Como es natural en la grilla partidista, este nivel de protagonismo ya empezó a levantar ámpula y a pisar algunos callos dentro de Morena. Diversos cuadros locales e históricos del partido se sienten desplazados ante el avance de la estructura de los Morales, especialmente porque los hermanos han impulsado a perfiles de su entera confianza, como Esthela Damián, a posiciones tan determinantes como la Secretaría de Organización del partido guinda.
Un dato que no ha pasado desapercibido en las revisiones electorales es el estatus administrativo de la organización. Expedientes del Tribunal Electoral del Poder Judicial de la Federación (TEPJF) evidenciaron que SUMA no figura legalmente constituida como persona moral, ni existe un convenio formal que la regule en los estatutos de Morena, lo que la ubica en una zona gris respecto a las vías de fiscalización, sobre todo cuando su logotipo ha inundado la propaganda exterior.
La división del trabajo entre los hermanos es un manual de pragmatismo político. Mientras Efraín da la cara en el territorio, combinando su rol de operador con el saco de director de Conagua —como se le vio recientemente en febrero de este 2026 detallando obras hídricas en San Pedro de las Colonias, Coahuila—, Carlos Augusto maneja los hilos desde la discreción de su despacho en Presidencia, sin dejar huella directa en los eventos estatales de la red.
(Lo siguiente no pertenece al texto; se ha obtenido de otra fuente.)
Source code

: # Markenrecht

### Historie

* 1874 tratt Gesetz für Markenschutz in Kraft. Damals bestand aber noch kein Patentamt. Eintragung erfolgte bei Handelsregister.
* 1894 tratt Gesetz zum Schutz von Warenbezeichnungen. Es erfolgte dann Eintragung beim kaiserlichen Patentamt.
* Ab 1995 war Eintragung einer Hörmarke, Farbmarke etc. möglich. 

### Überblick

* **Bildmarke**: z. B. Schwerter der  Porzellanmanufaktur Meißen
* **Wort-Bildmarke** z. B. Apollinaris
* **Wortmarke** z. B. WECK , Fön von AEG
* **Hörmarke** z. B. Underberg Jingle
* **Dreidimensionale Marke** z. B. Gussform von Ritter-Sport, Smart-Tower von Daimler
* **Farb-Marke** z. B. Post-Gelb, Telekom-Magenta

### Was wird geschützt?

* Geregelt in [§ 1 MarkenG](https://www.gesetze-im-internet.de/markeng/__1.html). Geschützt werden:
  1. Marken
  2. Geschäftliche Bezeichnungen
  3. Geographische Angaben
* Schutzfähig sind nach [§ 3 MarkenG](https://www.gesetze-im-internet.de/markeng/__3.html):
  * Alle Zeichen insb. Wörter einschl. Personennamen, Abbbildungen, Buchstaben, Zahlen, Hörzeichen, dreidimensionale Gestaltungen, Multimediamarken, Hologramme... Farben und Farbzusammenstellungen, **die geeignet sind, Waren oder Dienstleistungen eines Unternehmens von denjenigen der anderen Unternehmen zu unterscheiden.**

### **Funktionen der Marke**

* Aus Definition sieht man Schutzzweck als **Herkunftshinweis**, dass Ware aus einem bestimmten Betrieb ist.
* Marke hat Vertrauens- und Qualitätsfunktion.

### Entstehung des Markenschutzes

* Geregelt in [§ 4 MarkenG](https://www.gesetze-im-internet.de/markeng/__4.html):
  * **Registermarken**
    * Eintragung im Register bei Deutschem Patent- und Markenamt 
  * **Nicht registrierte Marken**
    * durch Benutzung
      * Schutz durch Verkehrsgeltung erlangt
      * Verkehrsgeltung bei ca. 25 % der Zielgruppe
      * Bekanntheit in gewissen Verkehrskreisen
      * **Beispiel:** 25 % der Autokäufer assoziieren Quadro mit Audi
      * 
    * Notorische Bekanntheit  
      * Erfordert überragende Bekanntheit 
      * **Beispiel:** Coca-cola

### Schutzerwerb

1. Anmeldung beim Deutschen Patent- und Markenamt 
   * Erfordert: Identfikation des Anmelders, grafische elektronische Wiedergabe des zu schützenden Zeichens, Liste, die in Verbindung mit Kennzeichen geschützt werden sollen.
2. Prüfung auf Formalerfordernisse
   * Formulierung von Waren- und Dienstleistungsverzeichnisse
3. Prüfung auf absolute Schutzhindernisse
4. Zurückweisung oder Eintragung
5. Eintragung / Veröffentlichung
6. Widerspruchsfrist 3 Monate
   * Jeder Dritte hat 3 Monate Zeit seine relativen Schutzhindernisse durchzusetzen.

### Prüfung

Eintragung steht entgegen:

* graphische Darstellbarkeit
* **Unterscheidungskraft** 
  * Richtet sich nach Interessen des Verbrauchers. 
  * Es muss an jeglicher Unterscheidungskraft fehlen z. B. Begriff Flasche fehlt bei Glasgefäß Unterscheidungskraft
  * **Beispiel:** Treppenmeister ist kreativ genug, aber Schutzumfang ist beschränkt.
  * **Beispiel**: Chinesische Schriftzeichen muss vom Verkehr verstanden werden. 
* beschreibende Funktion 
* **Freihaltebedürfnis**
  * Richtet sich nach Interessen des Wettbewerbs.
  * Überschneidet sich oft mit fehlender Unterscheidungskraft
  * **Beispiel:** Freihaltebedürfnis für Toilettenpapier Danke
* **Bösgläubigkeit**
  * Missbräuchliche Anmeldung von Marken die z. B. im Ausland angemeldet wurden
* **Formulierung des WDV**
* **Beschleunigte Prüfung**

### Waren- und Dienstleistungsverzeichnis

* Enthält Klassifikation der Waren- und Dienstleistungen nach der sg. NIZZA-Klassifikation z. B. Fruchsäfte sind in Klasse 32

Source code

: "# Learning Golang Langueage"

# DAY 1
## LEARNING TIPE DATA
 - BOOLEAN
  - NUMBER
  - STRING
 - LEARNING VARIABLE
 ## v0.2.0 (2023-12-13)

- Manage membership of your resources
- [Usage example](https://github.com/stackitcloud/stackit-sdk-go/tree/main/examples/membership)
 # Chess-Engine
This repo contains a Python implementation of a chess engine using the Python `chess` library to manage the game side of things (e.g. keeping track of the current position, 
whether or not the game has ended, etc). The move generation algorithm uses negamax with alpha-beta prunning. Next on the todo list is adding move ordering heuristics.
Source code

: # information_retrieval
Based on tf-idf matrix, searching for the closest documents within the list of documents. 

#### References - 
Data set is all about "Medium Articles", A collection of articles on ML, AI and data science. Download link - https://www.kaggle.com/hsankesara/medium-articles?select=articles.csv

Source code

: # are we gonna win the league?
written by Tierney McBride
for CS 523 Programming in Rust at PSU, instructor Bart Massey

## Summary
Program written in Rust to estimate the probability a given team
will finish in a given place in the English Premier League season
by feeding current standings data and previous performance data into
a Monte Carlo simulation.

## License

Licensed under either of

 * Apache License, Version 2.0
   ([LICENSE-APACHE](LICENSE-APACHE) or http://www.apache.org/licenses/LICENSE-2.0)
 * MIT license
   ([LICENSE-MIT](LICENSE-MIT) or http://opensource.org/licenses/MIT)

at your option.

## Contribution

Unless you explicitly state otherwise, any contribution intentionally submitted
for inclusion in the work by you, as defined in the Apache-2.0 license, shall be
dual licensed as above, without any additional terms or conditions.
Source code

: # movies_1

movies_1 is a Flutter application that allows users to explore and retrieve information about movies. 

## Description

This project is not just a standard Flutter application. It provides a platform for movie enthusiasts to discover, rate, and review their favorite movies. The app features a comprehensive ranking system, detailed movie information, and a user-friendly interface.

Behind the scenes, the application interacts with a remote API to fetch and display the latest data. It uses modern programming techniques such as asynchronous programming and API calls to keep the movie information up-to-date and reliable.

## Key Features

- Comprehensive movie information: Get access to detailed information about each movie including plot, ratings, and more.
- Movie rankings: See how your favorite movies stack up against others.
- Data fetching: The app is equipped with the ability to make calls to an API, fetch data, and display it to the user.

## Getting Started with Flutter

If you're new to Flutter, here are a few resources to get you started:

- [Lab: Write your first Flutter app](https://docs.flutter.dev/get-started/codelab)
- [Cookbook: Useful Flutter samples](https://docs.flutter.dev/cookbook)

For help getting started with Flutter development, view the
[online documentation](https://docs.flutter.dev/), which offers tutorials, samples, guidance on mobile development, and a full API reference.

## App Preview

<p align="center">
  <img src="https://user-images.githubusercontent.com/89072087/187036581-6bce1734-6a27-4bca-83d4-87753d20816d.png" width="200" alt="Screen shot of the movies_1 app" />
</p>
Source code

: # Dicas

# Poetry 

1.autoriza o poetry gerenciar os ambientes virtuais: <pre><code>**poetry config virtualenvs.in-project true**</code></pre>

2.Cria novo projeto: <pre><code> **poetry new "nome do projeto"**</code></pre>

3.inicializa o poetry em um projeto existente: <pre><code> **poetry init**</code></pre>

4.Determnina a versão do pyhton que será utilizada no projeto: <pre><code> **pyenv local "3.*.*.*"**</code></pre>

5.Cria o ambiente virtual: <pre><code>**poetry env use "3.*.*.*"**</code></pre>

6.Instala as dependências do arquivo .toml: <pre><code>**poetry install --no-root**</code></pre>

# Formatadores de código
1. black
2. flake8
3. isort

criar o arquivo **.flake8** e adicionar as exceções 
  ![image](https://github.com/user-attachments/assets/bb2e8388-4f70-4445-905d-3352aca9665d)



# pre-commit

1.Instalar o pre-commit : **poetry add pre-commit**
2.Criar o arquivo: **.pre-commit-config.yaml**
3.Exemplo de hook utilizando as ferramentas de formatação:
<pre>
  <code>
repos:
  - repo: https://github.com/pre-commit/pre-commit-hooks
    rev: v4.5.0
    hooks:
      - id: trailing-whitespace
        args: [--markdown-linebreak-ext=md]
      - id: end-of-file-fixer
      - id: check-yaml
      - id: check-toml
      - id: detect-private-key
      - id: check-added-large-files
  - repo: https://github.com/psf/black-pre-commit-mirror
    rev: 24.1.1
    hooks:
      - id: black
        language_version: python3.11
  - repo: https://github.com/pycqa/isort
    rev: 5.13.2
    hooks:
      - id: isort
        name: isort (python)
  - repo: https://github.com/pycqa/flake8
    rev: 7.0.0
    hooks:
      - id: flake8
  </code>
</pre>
El tablero ya está puesto y las fichas se están moviendo a marchas forzadas. Las intermedias y locales de 2027 representarán la primera gran prueba de fuego para la administración actual y la medición de fuerzas territoriales sin Andrés Manuel López Obrador. Por ahora, los hermanos Morales y su red SUMA son la punta de lanza de una estrategia de Palacio que busca no dejar ningún cabo suelto de cara a las urnas.